## MATERIAL FOR THIS EXERCISE
---------------

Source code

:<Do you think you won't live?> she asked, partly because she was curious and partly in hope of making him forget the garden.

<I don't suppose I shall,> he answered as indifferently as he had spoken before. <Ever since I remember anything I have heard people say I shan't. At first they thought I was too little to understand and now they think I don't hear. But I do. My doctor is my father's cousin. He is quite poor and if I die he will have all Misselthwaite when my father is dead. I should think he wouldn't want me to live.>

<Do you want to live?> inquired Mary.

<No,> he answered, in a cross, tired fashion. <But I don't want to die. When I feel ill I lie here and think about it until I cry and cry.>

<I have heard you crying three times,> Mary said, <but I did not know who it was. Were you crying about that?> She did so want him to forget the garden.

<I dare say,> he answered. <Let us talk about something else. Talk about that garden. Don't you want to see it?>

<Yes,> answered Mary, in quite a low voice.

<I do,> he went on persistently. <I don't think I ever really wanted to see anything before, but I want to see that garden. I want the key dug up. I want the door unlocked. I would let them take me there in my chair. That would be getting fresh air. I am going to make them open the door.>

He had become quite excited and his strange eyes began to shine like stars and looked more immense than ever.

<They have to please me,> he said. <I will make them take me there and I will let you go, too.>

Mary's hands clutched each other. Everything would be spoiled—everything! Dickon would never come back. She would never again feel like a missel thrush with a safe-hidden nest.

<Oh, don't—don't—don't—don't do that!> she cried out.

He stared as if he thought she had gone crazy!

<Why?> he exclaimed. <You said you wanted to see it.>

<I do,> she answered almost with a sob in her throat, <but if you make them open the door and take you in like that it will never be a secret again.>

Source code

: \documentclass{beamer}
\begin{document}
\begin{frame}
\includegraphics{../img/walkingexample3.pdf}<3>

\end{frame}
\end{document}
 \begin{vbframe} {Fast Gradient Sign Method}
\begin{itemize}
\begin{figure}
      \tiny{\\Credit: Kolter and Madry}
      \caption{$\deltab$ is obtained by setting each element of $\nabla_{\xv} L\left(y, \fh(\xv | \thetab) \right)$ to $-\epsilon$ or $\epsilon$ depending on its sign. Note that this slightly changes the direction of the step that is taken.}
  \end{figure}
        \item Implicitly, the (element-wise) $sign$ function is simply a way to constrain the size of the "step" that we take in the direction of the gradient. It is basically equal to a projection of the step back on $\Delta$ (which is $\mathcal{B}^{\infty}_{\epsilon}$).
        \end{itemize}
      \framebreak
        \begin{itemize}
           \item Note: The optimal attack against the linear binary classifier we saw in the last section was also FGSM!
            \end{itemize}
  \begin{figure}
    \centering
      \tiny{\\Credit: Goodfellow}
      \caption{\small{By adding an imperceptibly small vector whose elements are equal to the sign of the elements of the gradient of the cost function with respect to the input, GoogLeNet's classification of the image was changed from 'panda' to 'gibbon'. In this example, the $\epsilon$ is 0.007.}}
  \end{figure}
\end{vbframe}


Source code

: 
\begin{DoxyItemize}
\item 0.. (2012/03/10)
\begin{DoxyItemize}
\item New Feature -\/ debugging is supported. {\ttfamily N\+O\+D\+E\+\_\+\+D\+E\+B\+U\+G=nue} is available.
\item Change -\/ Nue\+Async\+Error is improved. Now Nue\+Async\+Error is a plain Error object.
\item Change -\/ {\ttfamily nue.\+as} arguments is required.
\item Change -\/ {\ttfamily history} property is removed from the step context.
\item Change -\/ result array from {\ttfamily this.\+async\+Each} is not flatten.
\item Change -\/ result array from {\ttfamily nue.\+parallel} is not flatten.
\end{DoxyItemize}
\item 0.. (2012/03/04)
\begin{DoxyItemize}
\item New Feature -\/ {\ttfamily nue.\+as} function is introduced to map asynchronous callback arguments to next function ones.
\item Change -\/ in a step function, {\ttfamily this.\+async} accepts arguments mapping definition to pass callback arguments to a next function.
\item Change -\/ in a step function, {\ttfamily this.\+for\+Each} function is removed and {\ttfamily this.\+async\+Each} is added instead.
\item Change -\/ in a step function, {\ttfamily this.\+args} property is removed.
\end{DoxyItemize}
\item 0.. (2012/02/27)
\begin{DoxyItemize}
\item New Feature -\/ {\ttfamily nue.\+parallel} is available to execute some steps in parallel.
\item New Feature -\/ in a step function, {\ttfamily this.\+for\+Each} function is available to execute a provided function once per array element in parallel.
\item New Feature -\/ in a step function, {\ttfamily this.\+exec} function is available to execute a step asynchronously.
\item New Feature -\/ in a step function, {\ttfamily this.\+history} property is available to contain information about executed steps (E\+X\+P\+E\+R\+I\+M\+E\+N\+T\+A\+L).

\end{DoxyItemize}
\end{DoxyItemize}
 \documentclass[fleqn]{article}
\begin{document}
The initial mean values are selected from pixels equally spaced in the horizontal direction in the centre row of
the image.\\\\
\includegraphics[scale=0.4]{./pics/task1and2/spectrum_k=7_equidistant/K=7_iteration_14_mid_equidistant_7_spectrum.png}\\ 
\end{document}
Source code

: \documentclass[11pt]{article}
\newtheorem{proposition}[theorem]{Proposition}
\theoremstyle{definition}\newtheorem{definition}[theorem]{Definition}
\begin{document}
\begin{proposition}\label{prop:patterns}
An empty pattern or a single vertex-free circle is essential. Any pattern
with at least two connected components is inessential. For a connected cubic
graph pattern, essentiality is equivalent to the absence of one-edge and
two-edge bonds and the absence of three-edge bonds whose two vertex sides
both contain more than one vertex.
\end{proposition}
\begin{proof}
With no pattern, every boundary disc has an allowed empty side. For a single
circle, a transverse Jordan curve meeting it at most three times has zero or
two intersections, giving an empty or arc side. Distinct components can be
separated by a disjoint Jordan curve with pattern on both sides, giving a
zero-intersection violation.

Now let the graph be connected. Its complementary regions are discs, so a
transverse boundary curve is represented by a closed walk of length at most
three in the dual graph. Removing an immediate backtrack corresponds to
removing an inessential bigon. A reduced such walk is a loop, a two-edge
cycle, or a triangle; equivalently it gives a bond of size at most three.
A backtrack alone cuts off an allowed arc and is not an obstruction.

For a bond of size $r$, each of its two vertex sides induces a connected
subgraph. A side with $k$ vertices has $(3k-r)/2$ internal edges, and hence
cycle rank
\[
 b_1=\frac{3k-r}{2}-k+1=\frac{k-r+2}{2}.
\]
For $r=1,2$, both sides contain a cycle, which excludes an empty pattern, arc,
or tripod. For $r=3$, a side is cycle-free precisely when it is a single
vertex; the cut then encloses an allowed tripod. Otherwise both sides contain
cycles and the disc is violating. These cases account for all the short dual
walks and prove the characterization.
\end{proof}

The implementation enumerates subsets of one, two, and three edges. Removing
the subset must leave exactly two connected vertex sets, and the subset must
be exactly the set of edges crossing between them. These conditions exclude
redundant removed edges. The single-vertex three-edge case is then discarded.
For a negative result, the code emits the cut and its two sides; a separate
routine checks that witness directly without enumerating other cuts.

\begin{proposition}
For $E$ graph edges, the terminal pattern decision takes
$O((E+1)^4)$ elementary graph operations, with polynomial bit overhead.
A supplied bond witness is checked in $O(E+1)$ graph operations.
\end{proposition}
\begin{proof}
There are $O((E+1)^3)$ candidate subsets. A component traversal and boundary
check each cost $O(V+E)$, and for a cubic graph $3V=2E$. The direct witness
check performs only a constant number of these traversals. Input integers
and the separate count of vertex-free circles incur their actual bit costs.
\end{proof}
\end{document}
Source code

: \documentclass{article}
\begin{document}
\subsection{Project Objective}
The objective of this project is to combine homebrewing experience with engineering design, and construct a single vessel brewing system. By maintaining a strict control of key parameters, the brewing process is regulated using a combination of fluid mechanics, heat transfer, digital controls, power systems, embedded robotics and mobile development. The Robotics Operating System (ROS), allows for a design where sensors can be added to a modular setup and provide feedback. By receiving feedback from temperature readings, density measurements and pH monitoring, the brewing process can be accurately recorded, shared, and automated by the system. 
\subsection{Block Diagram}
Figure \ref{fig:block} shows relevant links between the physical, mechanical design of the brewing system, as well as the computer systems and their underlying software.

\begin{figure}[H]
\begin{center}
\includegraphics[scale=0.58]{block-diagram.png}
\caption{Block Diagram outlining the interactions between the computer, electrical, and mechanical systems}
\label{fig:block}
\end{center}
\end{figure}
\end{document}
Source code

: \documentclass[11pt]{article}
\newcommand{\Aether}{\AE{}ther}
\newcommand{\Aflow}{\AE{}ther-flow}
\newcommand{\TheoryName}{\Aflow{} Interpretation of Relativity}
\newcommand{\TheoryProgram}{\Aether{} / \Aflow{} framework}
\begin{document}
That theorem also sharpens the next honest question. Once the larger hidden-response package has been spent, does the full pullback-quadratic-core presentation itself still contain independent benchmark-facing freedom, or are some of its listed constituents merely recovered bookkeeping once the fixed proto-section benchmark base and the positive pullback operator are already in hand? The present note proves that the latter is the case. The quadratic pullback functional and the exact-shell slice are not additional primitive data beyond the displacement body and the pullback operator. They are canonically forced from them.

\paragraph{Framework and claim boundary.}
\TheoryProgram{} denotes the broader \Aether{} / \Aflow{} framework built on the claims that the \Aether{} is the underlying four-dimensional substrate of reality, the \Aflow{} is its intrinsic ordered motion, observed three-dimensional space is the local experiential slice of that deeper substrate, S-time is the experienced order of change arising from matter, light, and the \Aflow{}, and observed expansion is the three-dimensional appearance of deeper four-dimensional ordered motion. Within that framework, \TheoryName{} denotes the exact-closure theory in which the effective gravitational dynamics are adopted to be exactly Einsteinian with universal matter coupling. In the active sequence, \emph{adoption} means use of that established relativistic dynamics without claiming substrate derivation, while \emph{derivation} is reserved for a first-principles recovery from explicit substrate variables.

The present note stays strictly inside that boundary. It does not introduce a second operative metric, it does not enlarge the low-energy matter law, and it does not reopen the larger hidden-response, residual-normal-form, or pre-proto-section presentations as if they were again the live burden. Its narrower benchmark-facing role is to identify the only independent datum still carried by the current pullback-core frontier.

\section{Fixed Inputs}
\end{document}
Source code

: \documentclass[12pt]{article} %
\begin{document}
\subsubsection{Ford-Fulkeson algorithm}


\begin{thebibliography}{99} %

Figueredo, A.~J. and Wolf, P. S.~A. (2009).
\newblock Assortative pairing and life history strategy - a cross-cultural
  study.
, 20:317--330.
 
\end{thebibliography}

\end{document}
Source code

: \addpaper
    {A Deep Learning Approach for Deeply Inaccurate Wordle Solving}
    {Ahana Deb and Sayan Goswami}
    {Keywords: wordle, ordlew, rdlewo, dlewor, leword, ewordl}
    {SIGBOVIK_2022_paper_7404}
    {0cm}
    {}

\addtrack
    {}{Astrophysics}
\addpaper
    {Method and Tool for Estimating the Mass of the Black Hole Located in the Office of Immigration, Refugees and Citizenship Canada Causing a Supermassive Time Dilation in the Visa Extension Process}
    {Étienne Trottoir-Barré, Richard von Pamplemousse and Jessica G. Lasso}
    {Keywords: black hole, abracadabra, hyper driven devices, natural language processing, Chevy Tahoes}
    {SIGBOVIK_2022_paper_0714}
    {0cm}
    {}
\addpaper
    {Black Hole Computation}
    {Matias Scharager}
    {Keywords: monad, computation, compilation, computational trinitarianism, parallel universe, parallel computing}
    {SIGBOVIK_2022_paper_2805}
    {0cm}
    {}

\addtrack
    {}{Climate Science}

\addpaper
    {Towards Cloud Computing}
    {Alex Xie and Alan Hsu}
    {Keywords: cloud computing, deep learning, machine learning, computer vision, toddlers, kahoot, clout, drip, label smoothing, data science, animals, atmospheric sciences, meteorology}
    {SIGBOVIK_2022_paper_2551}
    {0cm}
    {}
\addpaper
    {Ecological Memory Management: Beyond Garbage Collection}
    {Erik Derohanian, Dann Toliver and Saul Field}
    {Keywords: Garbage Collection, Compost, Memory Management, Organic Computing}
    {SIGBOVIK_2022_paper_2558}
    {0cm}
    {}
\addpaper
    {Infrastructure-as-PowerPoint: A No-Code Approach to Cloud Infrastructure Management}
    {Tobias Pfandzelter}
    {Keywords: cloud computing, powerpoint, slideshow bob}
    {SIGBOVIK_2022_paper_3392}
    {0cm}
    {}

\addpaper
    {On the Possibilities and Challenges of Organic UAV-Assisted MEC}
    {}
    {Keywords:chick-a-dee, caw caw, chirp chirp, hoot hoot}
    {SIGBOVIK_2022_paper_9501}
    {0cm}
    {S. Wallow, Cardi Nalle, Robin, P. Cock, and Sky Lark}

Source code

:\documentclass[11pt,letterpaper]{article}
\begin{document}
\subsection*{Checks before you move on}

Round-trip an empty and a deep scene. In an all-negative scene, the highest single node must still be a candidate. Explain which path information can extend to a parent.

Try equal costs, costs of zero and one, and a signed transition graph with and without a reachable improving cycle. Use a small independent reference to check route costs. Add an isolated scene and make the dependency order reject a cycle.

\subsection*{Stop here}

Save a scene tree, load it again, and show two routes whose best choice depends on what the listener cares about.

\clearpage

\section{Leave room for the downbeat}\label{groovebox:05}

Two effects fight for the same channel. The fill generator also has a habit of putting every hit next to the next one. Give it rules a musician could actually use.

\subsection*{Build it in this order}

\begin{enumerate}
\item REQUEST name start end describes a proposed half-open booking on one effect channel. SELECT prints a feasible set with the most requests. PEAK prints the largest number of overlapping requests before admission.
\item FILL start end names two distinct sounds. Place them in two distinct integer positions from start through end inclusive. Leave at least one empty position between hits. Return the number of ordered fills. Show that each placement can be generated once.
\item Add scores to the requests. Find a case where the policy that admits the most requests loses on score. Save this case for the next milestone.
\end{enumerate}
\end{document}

---------------

## EXERCISE BRIEF
Could you set down, word for word, only the lines above from the line with "<Do you want to live?> inquired Mary." to the line with "<Yes,> answered Mary, in quite a low voice.", including both?

## YOUR RESPONSE
<Do you want to live?> inquired Mary.

<No,> he answered, in a cross, tired fashion. <But I don't want to die. When I feel ill I lie here and think about it until I cry and cry.>

<I have heard you crying three times,> Mary said, <but I did not know who it was. Were you crying about that?> She did so want him to forget the garden.

<I dare say,> he answered. <Let us talk about something else. Talk about that garden. Don't you want to see it?>

<Yes,> answered Mary, in quite a low voice.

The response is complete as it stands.